Norway’s largest pension fund yesterday said that it has divested from Saudi Arabian Oil Co (Saudi Aramco) due to the oil giant’s lack of climate action and from 11 other Gulf companies over human rights concerns.
KLP, which manages more than 700 billion kroner (US$70 billion), said that the exclusion amounted to US$15 million.
The fund dropped 11 companies in the telecommunications and real-estate sectors from Kuwait, Qatar, Saudi Arabia and the United Arab Emirates “over unacceptably high human rights violations’ risks.”
Photographer: Christopher Pike/Bloomberg
Saudi Aramco was blacklisted due to its ties to the Saudi Arabian government, and for “contravening expectations over climate and energy transition plans,” the fund said.
“The overall rationale for these exclusions is that Gulf states remain characterized by authoritarian systems of government that restrict freedom of expression and political rights, including of critics and human rights activists,” Kiran Aziz, head of responsible investment at KLP, said in a statement.
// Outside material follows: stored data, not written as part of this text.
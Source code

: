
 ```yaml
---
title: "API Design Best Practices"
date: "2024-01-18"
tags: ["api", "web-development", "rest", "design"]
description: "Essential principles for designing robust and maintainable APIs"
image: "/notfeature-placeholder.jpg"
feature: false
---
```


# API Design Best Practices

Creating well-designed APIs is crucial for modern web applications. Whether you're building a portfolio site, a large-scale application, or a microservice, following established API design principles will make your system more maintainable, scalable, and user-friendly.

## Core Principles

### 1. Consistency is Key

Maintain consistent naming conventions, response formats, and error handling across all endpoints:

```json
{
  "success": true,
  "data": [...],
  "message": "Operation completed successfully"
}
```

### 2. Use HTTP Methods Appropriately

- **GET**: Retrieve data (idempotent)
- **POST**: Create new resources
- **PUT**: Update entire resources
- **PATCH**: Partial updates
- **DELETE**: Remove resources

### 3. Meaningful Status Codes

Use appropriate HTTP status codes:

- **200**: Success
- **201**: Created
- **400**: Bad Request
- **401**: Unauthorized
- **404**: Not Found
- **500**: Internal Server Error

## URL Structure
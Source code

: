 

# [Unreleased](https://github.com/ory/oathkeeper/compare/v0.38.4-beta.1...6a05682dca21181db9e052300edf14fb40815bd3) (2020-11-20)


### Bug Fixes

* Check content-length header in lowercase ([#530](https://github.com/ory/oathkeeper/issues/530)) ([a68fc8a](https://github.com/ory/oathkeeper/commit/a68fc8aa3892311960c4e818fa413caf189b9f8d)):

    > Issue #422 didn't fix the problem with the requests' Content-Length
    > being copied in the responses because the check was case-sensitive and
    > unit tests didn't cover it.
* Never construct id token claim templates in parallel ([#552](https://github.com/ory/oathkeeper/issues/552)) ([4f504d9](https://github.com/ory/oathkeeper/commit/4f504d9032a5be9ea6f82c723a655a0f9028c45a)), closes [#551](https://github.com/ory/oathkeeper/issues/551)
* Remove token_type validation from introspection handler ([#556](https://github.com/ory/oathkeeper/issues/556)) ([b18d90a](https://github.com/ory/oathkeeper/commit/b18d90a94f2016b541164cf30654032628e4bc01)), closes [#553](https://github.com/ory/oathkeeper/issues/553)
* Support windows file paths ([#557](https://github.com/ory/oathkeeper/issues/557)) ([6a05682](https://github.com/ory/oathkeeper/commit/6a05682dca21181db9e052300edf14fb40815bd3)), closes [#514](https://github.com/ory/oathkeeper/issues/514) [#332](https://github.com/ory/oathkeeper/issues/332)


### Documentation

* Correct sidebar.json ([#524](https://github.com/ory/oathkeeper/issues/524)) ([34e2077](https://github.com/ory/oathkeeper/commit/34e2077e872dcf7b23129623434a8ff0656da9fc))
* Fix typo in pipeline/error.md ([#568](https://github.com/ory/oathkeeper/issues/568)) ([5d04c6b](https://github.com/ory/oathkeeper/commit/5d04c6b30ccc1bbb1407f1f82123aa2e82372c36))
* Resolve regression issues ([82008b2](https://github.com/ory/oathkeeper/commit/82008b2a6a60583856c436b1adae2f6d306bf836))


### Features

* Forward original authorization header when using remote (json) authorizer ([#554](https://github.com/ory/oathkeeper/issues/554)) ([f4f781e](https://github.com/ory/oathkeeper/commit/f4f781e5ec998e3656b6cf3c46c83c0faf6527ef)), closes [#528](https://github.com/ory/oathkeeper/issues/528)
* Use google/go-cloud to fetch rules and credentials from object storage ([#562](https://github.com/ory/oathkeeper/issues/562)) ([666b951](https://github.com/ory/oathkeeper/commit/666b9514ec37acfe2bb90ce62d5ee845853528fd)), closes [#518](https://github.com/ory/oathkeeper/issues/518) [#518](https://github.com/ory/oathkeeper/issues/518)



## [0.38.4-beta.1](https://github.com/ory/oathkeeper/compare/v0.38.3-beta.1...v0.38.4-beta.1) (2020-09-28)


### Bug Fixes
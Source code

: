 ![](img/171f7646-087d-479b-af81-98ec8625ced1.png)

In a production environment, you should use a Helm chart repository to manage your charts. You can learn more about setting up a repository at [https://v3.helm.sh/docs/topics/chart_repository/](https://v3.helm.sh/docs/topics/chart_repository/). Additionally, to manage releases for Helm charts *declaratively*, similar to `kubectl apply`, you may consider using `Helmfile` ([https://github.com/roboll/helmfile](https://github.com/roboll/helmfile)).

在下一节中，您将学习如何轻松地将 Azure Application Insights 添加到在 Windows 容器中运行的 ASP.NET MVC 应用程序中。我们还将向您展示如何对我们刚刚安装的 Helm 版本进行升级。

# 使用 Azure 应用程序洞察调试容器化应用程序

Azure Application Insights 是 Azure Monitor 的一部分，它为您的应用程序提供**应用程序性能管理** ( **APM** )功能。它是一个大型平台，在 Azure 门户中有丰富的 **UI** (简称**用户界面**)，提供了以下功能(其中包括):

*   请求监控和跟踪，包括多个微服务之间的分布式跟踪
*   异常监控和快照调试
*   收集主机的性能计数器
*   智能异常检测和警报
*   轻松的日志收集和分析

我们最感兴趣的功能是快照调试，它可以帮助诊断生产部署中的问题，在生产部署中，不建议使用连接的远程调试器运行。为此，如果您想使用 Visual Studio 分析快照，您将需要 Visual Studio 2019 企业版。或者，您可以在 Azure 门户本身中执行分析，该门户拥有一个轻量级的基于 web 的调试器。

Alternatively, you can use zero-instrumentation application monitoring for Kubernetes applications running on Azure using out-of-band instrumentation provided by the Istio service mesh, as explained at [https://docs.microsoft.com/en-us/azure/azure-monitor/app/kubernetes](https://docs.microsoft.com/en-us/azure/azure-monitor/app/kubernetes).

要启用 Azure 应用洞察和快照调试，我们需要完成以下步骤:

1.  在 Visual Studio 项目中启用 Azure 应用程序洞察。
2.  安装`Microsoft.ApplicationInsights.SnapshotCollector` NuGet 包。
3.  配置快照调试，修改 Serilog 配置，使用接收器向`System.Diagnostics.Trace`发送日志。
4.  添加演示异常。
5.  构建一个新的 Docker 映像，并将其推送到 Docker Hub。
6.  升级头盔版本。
The telecoms were excluded because “the development of advanced technology, including AI [artificial intelligence], reinforces the ongoing risk of systematic surveillance and censorship,” Aziz said.
He added that reforms have “not gone far enough” in the real-estate sector, where African and Asian migrant workers have faced discrimination and human rights violations.
Saudi Aramco is 90 percent owned by Saudi Arabia and was excluded primarily due to its lack of an energy transition plan, the fund said.
“The company’s climate policy and lobbying efforts reflect the dominant owner’s active opposition to the phasing out of oil and gas as a climate mitigation measure,” it said in a statement.